STORED DATA:
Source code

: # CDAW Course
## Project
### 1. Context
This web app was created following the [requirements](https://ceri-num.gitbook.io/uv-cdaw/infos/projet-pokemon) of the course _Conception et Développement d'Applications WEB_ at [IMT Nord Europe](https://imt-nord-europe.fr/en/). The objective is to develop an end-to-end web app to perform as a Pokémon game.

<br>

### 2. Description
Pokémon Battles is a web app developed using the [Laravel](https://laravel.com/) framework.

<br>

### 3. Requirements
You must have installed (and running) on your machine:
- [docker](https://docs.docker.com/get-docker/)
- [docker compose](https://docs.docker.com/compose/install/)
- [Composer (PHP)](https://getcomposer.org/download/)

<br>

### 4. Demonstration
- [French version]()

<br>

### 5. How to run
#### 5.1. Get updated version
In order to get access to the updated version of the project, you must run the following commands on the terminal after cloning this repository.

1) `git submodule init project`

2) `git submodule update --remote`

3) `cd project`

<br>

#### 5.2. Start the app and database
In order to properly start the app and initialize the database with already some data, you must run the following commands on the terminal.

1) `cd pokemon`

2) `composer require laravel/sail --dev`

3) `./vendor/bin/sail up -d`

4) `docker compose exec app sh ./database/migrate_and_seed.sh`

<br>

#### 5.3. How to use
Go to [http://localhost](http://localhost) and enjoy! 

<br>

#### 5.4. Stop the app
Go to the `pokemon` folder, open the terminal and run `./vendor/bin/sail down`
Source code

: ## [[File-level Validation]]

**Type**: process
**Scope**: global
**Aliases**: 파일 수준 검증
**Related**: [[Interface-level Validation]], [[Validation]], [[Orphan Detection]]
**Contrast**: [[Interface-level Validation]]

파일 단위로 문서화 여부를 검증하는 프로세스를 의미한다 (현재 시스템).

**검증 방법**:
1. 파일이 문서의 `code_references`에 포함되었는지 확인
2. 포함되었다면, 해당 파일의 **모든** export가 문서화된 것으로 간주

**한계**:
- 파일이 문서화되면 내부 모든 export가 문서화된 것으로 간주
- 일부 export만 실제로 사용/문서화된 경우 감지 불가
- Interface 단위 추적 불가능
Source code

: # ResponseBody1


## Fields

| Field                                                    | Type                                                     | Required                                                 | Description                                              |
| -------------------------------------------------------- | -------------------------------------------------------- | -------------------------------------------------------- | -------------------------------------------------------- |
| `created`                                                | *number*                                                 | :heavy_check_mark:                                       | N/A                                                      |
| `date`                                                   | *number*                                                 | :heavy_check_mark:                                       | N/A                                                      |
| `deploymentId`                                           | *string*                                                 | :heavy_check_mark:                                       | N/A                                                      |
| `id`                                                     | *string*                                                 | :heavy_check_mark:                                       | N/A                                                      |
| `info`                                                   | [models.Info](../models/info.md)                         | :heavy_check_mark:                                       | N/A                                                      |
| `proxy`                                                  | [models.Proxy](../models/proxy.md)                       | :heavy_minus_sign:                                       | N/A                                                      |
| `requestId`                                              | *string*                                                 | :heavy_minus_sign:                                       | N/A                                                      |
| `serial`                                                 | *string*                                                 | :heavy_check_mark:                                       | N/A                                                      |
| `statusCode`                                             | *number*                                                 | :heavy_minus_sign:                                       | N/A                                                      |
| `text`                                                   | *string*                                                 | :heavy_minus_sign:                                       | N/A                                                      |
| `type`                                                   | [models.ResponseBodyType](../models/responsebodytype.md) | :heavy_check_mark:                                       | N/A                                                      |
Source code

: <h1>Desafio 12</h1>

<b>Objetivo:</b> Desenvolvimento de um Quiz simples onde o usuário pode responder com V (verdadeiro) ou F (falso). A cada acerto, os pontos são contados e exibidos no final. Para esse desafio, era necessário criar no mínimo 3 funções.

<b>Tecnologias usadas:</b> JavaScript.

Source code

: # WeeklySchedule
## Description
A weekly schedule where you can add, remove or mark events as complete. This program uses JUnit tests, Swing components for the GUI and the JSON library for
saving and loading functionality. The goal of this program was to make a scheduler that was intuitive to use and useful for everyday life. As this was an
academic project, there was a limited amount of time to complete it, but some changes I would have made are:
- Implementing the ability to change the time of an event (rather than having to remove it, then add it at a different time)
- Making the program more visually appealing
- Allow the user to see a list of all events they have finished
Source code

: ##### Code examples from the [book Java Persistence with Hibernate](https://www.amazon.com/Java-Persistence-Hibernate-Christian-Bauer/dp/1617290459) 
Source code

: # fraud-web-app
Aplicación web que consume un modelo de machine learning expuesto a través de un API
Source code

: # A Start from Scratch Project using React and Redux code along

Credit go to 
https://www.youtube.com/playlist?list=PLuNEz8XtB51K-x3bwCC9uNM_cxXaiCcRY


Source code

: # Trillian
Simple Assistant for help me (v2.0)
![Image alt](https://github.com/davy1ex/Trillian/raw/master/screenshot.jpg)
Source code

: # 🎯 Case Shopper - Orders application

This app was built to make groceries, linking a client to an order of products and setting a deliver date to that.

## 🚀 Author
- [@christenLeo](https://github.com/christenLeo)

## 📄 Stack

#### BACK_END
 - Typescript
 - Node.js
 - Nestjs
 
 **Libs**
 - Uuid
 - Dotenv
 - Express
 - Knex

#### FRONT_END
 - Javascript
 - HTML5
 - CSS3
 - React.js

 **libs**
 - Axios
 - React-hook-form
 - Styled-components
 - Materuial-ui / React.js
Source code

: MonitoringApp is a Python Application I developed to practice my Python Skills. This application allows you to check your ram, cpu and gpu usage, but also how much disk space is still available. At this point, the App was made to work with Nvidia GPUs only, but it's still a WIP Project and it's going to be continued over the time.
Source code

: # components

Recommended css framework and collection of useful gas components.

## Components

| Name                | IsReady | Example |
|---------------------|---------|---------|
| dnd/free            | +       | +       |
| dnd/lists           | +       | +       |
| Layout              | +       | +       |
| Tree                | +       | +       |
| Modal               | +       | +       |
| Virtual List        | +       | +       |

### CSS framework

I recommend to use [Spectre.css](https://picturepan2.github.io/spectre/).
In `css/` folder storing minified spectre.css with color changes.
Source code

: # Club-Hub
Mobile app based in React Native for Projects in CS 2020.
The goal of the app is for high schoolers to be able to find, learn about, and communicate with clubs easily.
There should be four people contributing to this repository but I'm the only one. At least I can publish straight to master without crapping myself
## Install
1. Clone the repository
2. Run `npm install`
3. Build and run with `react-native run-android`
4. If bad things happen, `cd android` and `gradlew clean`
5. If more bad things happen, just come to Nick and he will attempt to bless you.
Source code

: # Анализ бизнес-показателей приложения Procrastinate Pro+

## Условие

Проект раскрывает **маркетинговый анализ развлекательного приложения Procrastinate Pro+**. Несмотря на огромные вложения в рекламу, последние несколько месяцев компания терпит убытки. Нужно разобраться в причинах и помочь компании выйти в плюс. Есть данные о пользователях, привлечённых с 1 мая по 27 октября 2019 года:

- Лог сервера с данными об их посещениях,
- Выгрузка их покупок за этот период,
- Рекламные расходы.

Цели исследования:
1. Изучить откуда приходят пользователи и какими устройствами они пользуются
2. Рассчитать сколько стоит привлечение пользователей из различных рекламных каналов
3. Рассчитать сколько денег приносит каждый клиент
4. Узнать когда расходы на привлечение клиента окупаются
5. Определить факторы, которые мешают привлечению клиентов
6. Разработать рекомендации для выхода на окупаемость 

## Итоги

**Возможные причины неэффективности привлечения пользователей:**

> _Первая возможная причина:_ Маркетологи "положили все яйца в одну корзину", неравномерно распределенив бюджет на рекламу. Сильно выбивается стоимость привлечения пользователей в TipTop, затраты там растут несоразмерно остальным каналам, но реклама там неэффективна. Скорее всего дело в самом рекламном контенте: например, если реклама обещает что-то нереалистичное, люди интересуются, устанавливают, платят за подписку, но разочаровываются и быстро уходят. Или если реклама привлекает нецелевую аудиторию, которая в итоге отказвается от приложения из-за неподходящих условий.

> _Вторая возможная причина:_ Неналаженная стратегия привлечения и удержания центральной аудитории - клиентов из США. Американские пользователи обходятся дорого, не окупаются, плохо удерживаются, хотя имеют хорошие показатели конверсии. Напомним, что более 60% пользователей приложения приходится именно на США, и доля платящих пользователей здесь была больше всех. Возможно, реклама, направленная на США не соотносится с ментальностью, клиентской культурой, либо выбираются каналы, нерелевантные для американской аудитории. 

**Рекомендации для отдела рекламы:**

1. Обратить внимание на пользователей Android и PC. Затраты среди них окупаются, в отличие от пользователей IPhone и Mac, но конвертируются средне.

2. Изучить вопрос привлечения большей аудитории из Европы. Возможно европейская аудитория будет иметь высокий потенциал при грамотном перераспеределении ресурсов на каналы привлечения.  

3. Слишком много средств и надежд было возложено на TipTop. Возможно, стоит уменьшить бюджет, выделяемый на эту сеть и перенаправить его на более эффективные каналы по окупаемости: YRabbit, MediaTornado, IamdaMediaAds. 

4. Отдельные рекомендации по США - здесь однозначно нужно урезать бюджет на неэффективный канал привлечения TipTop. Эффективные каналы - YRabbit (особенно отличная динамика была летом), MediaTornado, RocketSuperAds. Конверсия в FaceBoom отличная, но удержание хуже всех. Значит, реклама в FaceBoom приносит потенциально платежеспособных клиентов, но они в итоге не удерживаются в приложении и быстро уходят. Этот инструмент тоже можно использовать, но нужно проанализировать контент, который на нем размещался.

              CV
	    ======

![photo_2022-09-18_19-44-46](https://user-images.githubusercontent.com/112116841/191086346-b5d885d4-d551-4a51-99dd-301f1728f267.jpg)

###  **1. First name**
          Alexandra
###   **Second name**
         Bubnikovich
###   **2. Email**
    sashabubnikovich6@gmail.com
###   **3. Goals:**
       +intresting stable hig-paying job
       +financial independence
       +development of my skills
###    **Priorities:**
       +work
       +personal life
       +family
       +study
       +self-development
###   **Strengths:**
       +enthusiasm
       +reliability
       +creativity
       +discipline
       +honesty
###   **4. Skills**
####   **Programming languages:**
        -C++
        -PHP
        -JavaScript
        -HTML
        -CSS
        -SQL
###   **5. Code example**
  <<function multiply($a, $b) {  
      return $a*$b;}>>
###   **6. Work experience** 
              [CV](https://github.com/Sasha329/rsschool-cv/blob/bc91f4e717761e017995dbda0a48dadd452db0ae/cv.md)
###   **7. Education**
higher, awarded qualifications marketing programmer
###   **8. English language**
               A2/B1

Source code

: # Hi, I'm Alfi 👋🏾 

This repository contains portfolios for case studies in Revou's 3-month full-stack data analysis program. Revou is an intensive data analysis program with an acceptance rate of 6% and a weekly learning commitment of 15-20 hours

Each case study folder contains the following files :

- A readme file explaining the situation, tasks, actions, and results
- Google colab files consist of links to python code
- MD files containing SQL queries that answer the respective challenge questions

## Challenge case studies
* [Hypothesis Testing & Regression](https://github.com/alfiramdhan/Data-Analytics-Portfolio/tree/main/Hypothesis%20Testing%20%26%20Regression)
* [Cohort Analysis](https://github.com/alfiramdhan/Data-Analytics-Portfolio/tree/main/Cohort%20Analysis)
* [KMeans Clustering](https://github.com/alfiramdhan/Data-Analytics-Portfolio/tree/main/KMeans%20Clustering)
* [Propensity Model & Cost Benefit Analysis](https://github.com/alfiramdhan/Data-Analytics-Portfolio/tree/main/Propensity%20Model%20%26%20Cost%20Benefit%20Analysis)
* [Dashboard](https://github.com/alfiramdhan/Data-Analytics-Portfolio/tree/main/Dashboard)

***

YOUR ASSIGNMENT: List every line from the entries above in which "changes" appears.

RESPONSE BOX:
academic project, there was a limited amount of time to complete it, but some changes I would have made are:
In `css/` folder storing minified spectre.css with color changes.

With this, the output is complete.